Mastering the Art of Compromise
A compromise is a negotiated settlement in which each party achieves partial success. A negotiator does not plan to arrive at a compromise - but, generally speaking, a compromise is often accepted when negotiations reach an impasse. A compromise might arise in a competitive negotiation (if both sides would rather accept a compromise than break off negotiations) or collaborative negotiations (both will accept a compromise to preserve the relationship).
When to Compromise
The authors provide another bulleted list of situations where a compromise might be appropriate:
- In an otherwise collaborative effort, there are some goals that are mutually exclusive
- A weaker party may jump at the opportunity to compromise because it fears that it will not be able to achieve its goals fully.

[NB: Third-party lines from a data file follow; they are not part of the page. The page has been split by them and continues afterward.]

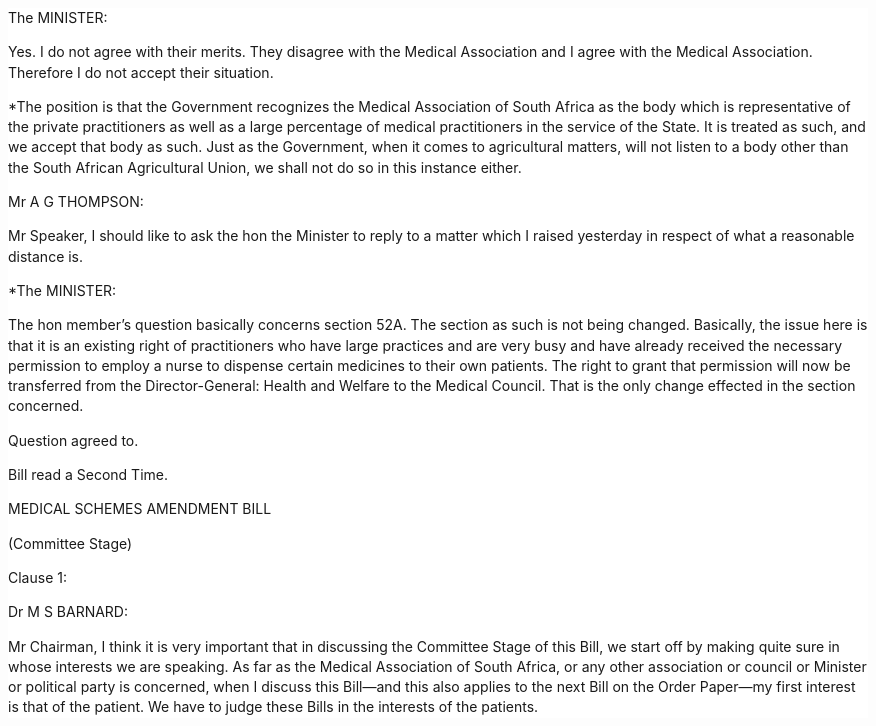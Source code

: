<from>The <person refersTo="hansard_za">MINISTER</person>:</from>

<p>Yes. I do not agree with their merits. They disagree with the Medical Association and I agree with the Medical <span class="col_4687-4688" refersTo="page_1016"/>Association. Therefore I do not accept their situation.</p>

<p>*The position is that the Government recognizes the Medical Association of South Africa as the body which is representative of the private practitioners as well as a large percentage of medical practitioners in the service of the State. It is treated as such, and we accept that body as such. Just as the Government, when it comes to agricultural matters, will not listen to a body other than the South African Agricultural Union, we shall not do so in this instance either.</p>

</speech>

<speech by="#thompson">

<from>Mr <person refersTo="hansard_za">A G THOMPSON</person>:</from>

<p>Mr Speaker, I should like to ask the hon the Minister to reply to a matter which I raised yesterday in respect of what a reasonable distance is.</p>

</speech>

<speech by="#minister">

<from>*The <person refersTo="hansard_za">MINISTER</person>:</from>

<p>The hon member&#x2019;s question basically concerns section 52A. The section as such is not being changed. Basically, the issue here is that it is an existing right of practitioners who have large practices and are very busy and have already received the necessary permission to employ a nurse to dispense certain medicines to their own patients. The right to grant that permission will now be transferred from the Director-General: Health and Welfare to the Medical Council. That is the only change effected in the section concerned.</p>

<p>Question agreed to.</p>

<p>Bill read a Second Time.</p>

</speech>

</debateSection>

<debateSection name="#medical_schemes_amendment_bill">

<heading>MEDICAL SCHEMES AMENDMENT BILL</heading>

<summary>(Committee Stage)</summary>

<p>Clause 1:</p>

<speech by="#barnard">

<from>Dr <person refersTo="hansard_za">M S BARNARD</person>:</from>

<p>Mr Chairman, I think it is very important that in discussing the Committee Stage of this Bill, we start off by making quite sure in whose interests we are speaking. As far as the Medical Association of South Africa, or any other association or council or Minister or political party is concerned, when I discuss this Bill&#x2014;and this also applies to the next Bill on the Order Paper&#x2014;my first interest is that of the patient. We have to judge these Bills in the interests of the patients.</p>
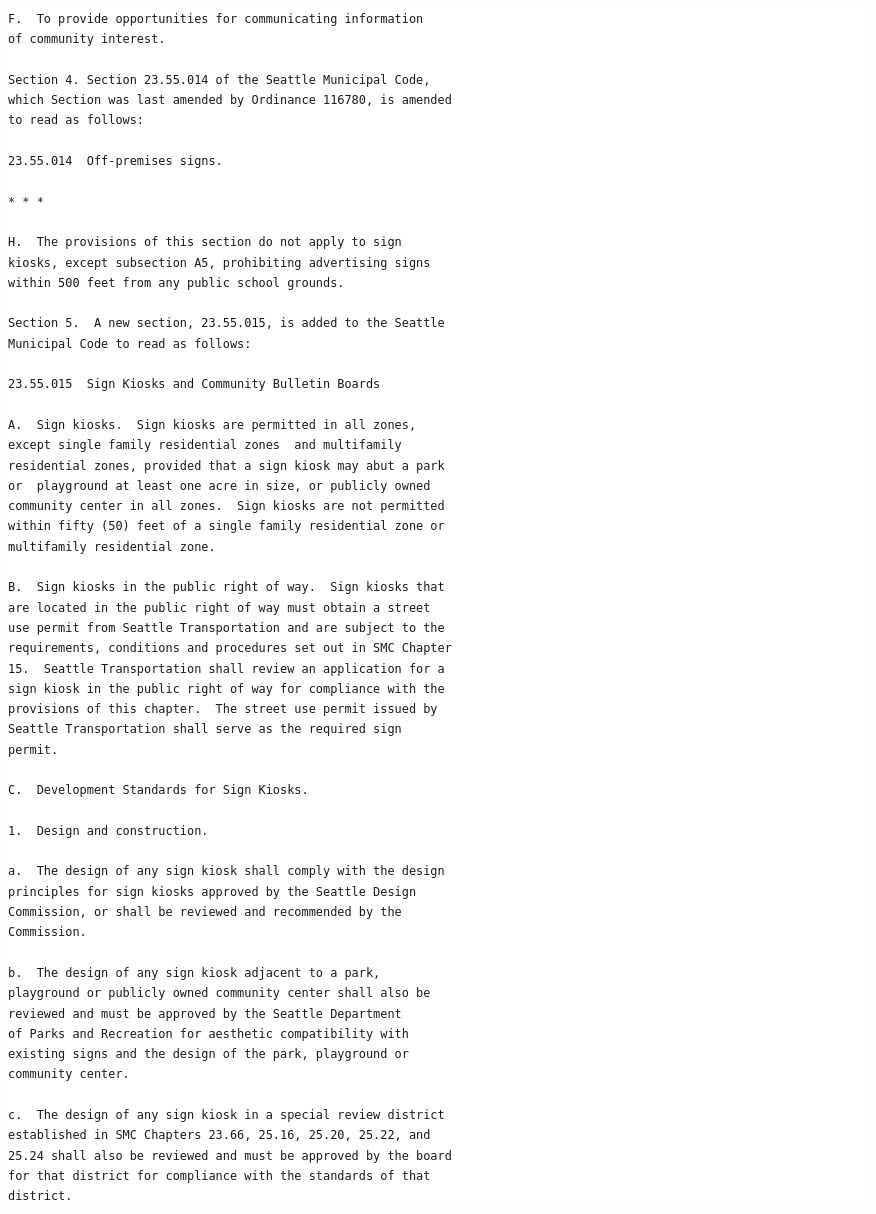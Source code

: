     F.  To provide opportunities for communicating information  
    of community interest.   
  
    Section 4. Section 23.55.014 of the Seattle Municipal Code,  
    which Section was last amended by Ordinance 116780, is amended  
    to read as follows:  
  
    23.55.014  Off-premises signs.  
  
    * * *  
  
    H.  The provisions of this section do not apply to sign  
    kiosks, except subsection A5, prohibiting advertising signs  
    within 500 feet from any public school grounds.  
  
    Section 5.  A new section, 23.55.015, is added to the Seattle  
    Municipal Code to read as follows:  
  
    23.55.015  Sign Kiosks and Community Bulletin Boards  
  
    A.  Sign kiosks.  Sign kiosks are permitted in all zones,  
    except single family residential zones  and multifamily  
    residential zones, provided that a sign kiosk may abut a park  
    or  playground at least one acre in size, or publicly owned  
    community center in all zones.  Sign kiosks are not permitted  
    within fifty (50) feet of a single family residential zone or  
    multifamily residential zone.  
  
    B.  Sign kiosks in the public right of way.  Sign kiosks that  
    are located in the public right of way must obtain a street  
    use permit from Seattle Transportation and are subject to the  
    requirements, conditions and procedures set out in SMC Chapter  
    15.  Seattle Transportation shall review an application for a  
    sign kiosk in the public right of way for compliance with the  
    provisions of this chapter.  The street use permit issued by  
    Seattle Transportation shall serve as the required sign  
    permit.  
  
    C.  Development Standards for Sign Kiosks.  
  
    1.  Design and construction.  
  
    a.  The design of any sign kiosk shall comply with the design  
    principles for sign kiosks approved by the Seattle Design  
    Commission, or shall be reviewed and recommended by the  
    Commission.  
  
    b.  The design of any sign kiosk adjacent to a park,  
    playground or publicly owned community center shall also be  
    reviewed and must be approved by the Seattle Department  
    of Parks and Recreation for aesthetic compatibility with  
    existing signs and the design of the park, playground or  
    community center.  
  
    c.  The design of any sign kiosk in a special review district  
    established in SMC Chapters 23.66, 25.16, 25.20, 25.22, and  
    25.24 shall also be reviewed and must be approved by the board  
    for that district for compliance with the standards of that  
    district.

- Either party wants to bring the deal to a quick close without investing the time in negotiating for concessions
- Two parties wish to collaborate, but there is not sufficient time to build the relationship and go through the painstaking process of collaboration
- In collaborative negotiations, when resources are limited and cannot be expanded or effectively shared.
- In competitive negotiation, a party might accept a compromise on one factor in order to gain a concession toward a more important factor.
Also, compromise can often be the last step in a competitive negotiation. Rather than stating terms and waiting for an opponent to respond, one party will propose that the two compromise (split the difference between the last bids).
Sometimes, compromise is not possible: there are generally constraints to negotiation (a negotiation with a budget set by others), and a negotiator should not accept a compromise if it pushes him outside his acceptable range.
Compromising: Cost vs. Benefits
The primary benefits of compromise are its low negotiation cost (you may not need to concede anything to get a compromise) and relatively low risk (once you've agreed on a compromise, the other party cannot renegotiate the terms without seeming dishonest). The primary cost is the opportunity to negotiate for more than you got by means of a compromise.
The main difference between agreeing on a compromise and seeking a concession is that you do not have to offer anything in order to obtain a concession - you merely meet halfway.
Also, a "proper" compromise is generally done to preserve relationships in situations where both parties cannot be fully satisfied. The tactic of appearing to want to compromise is often sued by deceitful competitors - they make an outrageously exaggerated bid and offer to compromise.
The "After You" Tactic
By offering a compromise, one party may be signaling its willingness to concede a specific amount - which can be used against them by the other party (in this case, it is not unethical because you voluntarily disclosed the amount and offered a compromise that the opponent has not yet accepted).
To shift power, one tactic is to propose a compromise, but ask the other side what they think is a fair amount. The other party may take you up on it, and disclose their idea of a fair settlement - which you can accept, or reject and use the information they provided in your continuing negotiations.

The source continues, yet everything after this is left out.